Que diriez-vous si, à 70 ans, alors que vous vivez tranquillement dans une résidence privée pour aînés (RPA) en bénéficiant de certains services, vous appreniez que l’immeuble dans lequel vous vivez a été vendu à un promoteur immobilier ayant décidé d’en changer l’affectation, c’est-à-dire de convertir la RPA en un immeuble à logements locatifs réguliers dépourvus de tous services et de toute mesure assurant la sécurité des lieux? 

En 2022, c’est exactement à cette situation que les résidents de la RPA du Mont-Carmel, située sur le boulevard René-Levesque au centre-ville de Montréal, ont été confrontés. En effet, peu de temps après la vente de leur immeuble, ils recevaient du nouveau propriétaire un avis indiquant la conversion de la RPA en immeuble à logements locatifs régulier et la fin des services, dont la présence d'une infirmière 24 heures sur 24 ainsi que celle d'une réceptionniste, un accès à des espaces communs où se retrouver en compagnie d’autres résidents, des services de repas et des boutons d’urgence.
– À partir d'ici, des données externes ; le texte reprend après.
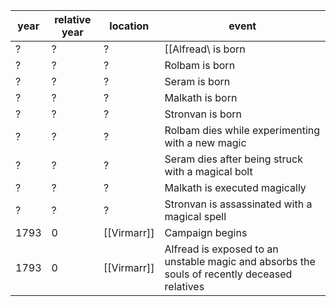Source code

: |  year  | relative year |  location | event | 
| ------ | ------------- | --------- | ----- |
| ? | ? | ? | [[Alfread\ is born |
| ? | ? | ? | Rolbam is born |
| ? | ? | ? | Seram is born |
| ? | ? | ? | Malkath is born |
| ? | ? | ? | Stronvan is born |
| ? | ? | ? | Rolbam dies while experimenting with a new magic|
| ? | ? | ? | Seram dies after being struck with a magical bolt|
| ? | ? | ? | Malkath is executed magically |
| ? | ? | ? | Stronvan is assassinated with a magical spell|
| 1793 | 0 | [[Virmarr]] | Campaign begins |
| 1793 | 0 | [[Virmarr]] | Alfread is exposed to an unstable magic and absorbs the souls of recently deceased relatives |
Cette situation s’est produite dans de nombreuses autres RPA au Québec. À chaque fois, le fardeau de défendre ses droits repose sur les épaules des personnes aînées qui ne peuvent pas toujours saisir les tribunaux. Dans le cas des résidents du Mont-Carmel, ils ont décidé de se battre avec une vigueur impressionnante, tout en étant soutenus par un mouvement social fort. Le dossier est actuellement judiciarisé.

Assurer la sécurité des résidents

Selon la Loi sur les services de santé et les services sociaux, une résidence privée pour aînés (RPA) est destinée à être occupée principalement par des personnes âgées de 65 ans et plus, autonomes ou semi-autonomes, où sont offerts par l’exploitant de la résidence, outre la location de logements, différents services, par exemple des services de repas, des services d’assistance personnelle ou des soins infirmiers. Bien que ces résidences soient des entités privées, un encadrement juridique veille principalement à assurer la sécurité des résidents, particulièrement via un mécanisme de « certification », entré en vigueur en 2007 et prescrivant aux RPA de se conformer à une série de critères socio-sanitaires ainsi qu’à des normes d’exploitation très rigoureuses.  

Ainsi, bien que les résidents des RPA ne soient pas des personnes « en grande perte d’autonomie », comme celles qui sont hébergées dans les CHSLD, l’État se reconnaît néanmoins un rôle important à l’égard de ces résidents, à titre de personnes âgées. Or, on observe au Québec depuis quelques années de nombreuses fermetures de ces RPA, en raison, notamment, de la lourdeur des exigences légales et réglementaires ainsi que des difficultés en matière de rentabilité ou encore, phénomène en croissance, des conversions de RPA en immeubles locatifs sans services. Ainsi, selon le Regroupement québécois des résidences pour aînés, plus de 300 RPA ont fermé leurs portes depuis janvier 2021 à l’échelle provinciale, et c’est plus de 500 RPA qui ont mis fin à leurs activités depuis 5 ans à l’échelle provinciale. 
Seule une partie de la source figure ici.